No one’s opinion is better considered than Walt Mossberg’s, at the Wall Street Journal, so when he recommended GuruNet last week, I tried it. Not surprisingly, Walt’s right again: Took no time to install and less to learn. Now, whether in an e-mail or on the net or anywhere, just point to a word or name you want to know about and “Alt-Click.” Seconds later, you know what prestidigitation means, what a coup de grâce is, what NGO stands for, or who Disraeli was. Amazing and wonderful.

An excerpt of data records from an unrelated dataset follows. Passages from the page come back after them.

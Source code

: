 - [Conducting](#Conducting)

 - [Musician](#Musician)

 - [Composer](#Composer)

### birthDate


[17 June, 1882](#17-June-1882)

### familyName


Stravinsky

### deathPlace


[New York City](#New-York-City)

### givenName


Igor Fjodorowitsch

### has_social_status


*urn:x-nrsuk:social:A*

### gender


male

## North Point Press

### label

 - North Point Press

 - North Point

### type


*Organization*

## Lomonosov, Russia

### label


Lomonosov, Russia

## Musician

This one is a little harder to get up and running, but only a little, and I’ve used it with great success for more than a year since Joe Cherner first turned me on to it. You can download it and use it free for 30 days; beyond that, it’s $35. Basically, MacroExpress lets you assign “hot keys” and “short keys” that will spare you typing things the long way, and automate tasks you do frequently. I’m too stupid to have figured out the second part of it — who has time to figure out how to save all this time? But the first part is very helpful. Instead of typing my address, I type zzF and out pops my Florida address, whether in my word processor or e-mail or anywhere else. Instead of typing the disclosure statement about political contributions, I type zzP and out it pours. There’s much more to it than this, but you get the idea.

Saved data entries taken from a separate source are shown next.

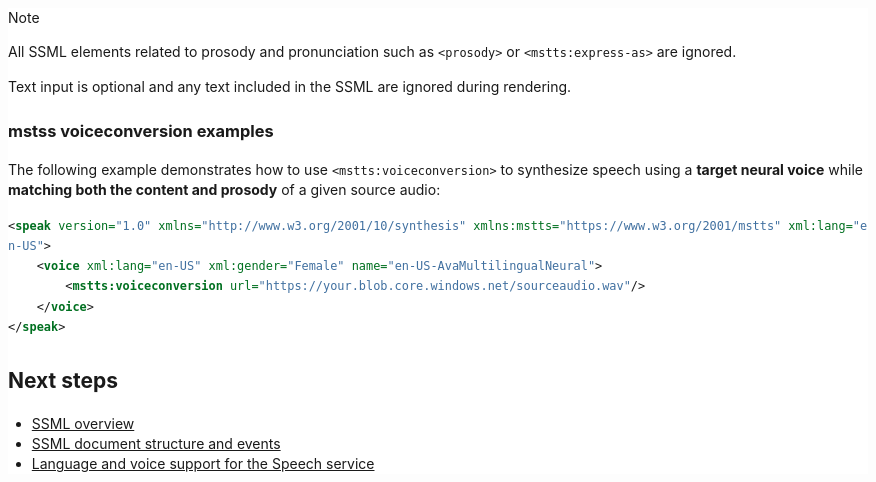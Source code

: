 > [!NOTE]
> All SSML elements related to prosody and pronunciation such as `<prosody>` or `<mstts:express-as>` are ignored.
> 
> Text input is optional and any text included in the SSML are ignored during rendering.


### mstss voiceconversion examples

The following example demonstrates how to use `<mstts:voiceconversion>` to synthesize speech using a **target neural voice** while **matching both the content and prosody** of a given source audio:

```xml
<speak version="1.0" xmlns="http://www.w3.org/2001/10/synthesis" xmlns:mstts="https://www.w3.org/2001/mstts" xml:lang="en-US">
    <voice xml:lang="en-US" xml:gender="Female" name="en-US-AvaMultilingualNeural">
        <mstts:voiceconversion url="https://your.blob.core.windows.net/sourceaudio.wav"/>
    </voice>
</speak>
```


## Next steps

- [SSML overview](speech-synthesis-markup.md)
- [SSML document structure and events](speech-synthesis-markup-structure.md)
- [Language and voice support for the Speech service](language-support.md?tabs=tts)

I own part of this one, as many of you know; but it’s free, so I don’t feel too bad telling you it’s gotten still better. Just type (your browser should supply the rest) and you’ll find tools that let you search or browse the web much more easily. Under SELECTIONS, you can (for example) pull together a daily one-click feed of your favorite comic strips or customize a page from sites on your favorite football team. Under NEWSSTAND you can design your own e-newspaper in under 30 seconds and have it delivered to you at will. SEARCH lets you see the first page or two of hits from all the search engines you like to use, without having to go from one to the next. Finally, MY QUICKBROWSE gives you the tools to combine any set of web pages into one long one, viewed once, or delivered to you on a schedule of your choosing. Not bad for free. You can even win a Palm Pilot by telling friends about Quickbrowse.

As you know, you can now view my past columns in Quickbrowse Mode, as well. A good use of your time? No! But at least with QB, you’ll waste time faster.

Meanwhile, QB hit the New York Times’ Navigator list yesterday — first on its list of “new additions.” And for those of you who read Arabic, you’ll see an article explaining how Quickbrowse can be used to get around oppressive government censorship.

QB is still in its infancy, but it’s amazing to see how much Marc Fest and his small crew have accomplished on a budget of about 18 cents. It’s used from New York to New Delhi, from Maine to Marrakech.